Recorded data:
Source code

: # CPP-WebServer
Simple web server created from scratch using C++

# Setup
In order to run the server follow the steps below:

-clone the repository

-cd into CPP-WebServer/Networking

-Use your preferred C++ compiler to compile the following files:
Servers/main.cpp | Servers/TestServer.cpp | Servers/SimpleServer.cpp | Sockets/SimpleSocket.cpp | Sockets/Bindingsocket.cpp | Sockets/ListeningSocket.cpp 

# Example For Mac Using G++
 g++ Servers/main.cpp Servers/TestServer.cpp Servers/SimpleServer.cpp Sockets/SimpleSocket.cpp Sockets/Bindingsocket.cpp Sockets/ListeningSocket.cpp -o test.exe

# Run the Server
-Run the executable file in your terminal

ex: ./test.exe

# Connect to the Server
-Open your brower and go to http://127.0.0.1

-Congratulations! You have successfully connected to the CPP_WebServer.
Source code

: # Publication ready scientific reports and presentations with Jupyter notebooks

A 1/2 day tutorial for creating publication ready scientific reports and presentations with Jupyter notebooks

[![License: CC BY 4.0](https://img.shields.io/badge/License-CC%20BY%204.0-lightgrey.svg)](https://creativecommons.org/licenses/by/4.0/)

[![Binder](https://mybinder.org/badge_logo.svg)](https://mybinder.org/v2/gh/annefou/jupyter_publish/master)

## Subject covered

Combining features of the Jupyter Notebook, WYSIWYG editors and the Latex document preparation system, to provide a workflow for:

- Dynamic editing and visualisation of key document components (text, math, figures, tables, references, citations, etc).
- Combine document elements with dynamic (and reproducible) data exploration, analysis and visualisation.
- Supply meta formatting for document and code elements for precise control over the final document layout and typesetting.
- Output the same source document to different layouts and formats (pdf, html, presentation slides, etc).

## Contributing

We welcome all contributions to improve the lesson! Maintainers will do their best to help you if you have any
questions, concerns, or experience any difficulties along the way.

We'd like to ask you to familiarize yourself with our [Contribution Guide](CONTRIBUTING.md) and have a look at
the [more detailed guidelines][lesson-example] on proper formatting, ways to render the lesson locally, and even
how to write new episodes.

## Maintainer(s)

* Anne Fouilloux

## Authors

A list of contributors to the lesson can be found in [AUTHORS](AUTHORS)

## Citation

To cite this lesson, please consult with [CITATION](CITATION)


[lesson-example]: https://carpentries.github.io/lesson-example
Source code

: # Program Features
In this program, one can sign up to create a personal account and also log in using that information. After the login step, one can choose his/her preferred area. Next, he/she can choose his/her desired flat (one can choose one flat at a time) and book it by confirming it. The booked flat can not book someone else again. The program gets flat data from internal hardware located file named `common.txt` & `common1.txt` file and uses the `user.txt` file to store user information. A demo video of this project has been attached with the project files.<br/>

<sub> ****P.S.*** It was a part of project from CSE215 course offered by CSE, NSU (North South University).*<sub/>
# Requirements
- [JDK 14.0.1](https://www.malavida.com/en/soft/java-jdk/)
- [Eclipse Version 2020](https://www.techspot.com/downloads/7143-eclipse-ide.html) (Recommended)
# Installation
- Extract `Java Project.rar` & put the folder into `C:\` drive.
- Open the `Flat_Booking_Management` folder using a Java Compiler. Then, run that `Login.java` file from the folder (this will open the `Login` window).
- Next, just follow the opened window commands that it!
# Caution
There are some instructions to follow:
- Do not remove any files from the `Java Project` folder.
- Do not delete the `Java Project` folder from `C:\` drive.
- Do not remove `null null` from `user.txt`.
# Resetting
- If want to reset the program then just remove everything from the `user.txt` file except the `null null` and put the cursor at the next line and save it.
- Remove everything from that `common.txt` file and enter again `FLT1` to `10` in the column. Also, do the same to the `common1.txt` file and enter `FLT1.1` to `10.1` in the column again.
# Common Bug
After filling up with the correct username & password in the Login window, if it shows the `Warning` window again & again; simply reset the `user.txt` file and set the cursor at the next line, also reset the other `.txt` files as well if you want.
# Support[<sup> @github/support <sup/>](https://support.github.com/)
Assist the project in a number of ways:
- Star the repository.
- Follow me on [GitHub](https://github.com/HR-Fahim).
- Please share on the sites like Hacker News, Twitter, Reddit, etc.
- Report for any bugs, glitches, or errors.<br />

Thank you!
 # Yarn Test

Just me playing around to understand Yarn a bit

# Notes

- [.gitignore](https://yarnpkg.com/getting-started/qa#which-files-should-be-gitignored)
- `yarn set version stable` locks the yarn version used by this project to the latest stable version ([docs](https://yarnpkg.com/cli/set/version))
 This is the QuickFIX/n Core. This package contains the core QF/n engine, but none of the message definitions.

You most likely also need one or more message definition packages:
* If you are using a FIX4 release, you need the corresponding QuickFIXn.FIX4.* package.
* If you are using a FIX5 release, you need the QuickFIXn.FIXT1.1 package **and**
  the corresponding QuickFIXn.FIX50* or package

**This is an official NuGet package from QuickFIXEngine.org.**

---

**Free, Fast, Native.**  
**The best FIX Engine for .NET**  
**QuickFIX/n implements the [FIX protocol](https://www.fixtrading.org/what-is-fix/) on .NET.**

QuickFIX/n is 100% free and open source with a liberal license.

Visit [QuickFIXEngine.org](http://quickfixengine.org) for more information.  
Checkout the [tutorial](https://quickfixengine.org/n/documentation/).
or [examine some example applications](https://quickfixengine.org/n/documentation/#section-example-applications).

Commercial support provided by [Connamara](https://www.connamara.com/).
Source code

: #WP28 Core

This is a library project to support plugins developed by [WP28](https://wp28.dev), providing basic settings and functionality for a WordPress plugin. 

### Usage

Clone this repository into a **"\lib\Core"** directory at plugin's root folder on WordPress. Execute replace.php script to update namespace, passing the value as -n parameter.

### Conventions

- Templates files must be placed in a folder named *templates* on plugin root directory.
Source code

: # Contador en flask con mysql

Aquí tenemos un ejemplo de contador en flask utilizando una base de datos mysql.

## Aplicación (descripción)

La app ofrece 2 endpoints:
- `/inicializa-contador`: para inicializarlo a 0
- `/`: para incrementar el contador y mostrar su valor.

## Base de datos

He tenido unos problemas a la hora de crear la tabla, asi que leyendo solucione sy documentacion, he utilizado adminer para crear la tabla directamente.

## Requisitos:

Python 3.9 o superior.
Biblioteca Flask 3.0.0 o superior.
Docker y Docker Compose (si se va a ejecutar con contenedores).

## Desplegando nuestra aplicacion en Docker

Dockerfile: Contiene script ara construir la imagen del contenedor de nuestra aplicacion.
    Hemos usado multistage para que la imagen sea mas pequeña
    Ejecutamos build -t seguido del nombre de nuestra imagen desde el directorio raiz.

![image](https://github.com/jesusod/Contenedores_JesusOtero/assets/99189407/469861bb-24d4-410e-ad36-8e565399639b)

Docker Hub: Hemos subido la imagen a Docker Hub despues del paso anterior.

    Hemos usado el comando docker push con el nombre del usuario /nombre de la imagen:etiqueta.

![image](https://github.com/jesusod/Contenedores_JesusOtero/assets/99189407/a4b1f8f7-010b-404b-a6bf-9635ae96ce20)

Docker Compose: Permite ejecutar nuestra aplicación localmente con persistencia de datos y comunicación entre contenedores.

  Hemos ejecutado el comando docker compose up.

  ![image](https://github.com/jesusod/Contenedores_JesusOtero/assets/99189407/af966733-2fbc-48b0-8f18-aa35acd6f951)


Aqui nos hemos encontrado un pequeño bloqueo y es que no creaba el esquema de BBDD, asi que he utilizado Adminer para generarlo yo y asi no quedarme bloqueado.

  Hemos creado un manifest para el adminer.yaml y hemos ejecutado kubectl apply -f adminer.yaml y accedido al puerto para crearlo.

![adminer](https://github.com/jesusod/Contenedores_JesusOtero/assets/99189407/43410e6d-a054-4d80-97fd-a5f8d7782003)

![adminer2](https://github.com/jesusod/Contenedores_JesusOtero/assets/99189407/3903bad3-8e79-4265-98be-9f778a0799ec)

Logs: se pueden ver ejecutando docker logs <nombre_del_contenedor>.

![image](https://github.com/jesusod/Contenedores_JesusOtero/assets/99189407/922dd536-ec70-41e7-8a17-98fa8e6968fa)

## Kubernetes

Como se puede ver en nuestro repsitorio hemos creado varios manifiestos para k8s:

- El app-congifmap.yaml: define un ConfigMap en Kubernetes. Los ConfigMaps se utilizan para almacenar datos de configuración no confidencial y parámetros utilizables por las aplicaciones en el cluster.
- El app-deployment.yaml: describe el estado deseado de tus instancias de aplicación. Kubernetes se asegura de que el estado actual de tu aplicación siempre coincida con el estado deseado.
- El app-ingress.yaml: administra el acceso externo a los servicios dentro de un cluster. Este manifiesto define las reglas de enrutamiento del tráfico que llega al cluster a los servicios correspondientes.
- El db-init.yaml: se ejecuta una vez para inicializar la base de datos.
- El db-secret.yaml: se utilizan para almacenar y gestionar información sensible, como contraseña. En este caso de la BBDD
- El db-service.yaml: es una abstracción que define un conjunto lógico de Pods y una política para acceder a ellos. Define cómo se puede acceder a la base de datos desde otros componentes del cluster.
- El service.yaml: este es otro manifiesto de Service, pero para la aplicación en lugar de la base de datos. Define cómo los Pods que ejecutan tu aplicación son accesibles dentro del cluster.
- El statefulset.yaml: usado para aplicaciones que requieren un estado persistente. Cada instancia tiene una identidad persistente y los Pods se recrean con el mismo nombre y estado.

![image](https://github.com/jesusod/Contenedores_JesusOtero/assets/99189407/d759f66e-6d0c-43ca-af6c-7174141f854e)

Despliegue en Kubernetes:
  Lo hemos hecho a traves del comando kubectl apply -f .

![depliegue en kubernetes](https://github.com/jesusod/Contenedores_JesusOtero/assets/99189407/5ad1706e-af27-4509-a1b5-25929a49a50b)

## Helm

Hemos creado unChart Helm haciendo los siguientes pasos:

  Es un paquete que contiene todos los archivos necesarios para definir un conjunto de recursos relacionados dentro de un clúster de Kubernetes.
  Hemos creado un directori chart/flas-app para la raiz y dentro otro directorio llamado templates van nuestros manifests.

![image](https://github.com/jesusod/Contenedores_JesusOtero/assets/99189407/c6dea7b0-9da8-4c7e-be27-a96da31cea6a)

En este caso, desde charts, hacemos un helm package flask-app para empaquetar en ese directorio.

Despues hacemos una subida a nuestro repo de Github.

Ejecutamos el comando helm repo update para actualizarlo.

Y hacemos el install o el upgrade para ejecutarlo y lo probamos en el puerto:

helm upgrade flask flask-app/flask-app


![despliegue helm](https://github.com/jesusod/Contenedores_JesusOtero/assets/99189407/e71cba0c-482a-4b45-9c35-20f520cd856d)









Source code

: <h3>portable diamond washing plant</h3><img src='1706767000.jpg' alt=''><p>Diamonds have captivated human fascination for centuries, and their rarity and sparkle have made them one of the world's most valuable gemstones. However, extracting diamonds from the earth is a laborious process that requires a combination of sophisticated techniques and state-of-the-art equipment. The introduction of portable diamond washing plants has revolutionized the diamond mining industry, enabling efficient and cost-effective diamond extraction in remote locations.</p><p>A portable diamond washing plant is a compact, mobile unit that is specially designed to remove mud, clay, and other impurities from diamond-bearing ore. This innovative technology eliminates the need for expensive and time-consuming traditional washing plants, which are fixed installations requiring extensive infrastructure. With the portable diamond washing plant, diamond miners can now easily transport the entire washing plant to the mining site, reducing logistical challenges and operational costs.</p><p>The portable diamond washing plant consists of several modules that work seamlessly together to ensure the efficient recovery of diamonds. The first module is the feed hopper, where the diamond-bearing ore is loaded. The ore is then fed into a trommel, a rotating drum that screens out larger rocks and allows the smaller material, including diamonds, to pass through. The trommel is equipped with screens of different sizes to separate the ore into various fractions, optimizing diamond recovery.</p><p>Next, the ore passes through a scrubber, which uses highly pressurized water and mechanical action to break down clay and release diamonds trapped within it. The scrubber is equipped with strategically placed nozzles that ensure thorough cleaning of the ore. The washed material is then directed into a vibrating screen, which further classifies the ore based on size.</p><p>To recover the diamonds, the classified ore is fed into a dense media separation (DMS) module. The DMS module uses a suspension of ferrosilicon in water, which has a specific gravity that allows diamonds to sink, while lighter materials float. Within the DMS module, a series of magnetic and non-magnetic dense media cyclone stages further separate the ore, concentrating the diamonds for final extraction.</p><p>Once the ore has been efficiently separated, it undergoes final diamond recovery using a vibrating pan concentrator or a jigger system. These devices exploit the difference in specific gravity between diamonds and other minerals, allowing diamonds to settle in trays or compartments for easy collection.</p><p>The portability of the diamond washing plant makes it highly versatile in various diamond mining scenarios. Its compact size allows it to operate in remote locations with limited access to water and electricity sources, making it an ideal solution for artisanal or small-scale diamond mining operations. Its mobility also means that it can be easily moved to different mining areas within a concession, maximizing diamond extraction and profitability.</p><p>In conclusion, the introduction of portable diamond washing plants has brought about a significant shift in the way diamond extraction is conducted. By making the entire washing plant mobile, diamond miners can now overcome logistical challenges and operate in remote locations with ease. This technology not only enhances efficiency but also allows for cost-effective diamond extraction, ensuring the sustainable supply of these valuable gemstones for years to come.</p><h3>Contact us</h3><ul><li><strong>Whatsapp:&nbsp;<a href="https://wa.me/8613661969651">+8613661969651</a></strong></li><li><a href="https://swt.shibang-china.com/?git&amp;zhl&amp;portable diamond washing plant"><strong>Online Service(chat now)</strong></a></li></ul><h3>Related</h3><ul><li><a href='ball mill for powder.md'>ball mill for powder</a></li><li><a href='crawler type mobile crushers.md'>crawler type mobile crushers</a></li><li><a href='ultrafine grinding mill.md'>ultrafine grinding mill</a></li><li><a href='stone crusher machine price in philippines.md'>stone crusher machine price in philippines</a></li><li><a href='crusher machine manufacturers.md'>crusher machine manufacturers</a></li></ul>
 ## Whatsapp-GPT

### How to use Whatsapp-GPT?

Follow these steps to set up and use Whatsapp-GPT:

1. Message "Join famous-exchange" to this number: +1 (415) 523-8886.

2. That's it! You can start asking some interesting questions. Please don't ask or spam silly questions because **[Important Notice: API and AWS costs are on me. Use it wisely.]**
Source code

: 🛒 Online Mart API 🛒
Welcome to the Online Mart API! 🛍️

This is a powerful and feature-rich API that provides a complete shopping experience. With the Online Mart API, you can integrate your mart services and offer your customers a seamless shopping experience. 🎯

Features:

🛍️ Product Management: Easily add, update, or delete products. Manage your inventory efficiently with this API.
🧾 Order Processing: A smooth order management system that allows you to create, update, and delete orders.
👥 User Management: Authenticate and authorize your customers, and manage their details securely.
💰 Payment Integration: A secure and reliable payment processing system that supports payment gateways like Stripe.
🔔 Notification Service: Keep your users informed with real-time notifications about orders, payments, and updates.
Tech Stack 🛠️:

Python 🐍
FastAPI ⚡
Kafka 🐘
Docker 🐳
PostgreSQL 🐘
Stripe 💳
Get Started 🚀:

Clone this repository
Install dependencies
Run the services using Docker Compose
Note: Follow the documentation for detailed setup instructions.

● **Exercise description**: Beginning at the line with "# Resetting" and stopping after the line with "After filling up", please write out every line of the data above exactly and nothing else.

● **Task result**:
# Resetting
- If want to reset the program then just remove everything from the `user.txt` file except the `null null` and put the cursor at the next line and save it.
- Remove everything from that `common.txt` file and enter again `FLT1` to `10` in the column. Also, do the same to the `common1.txt` file and enter `FLT1.1` to `10.1` in the column again.
# Common Bug
After filling up with the correct username & password in the Login window, if it shows the `Warning` window again & again; simply reset the `user.txt` file and set the cursor at the next line, also reset the other `.txt` files as well if you want.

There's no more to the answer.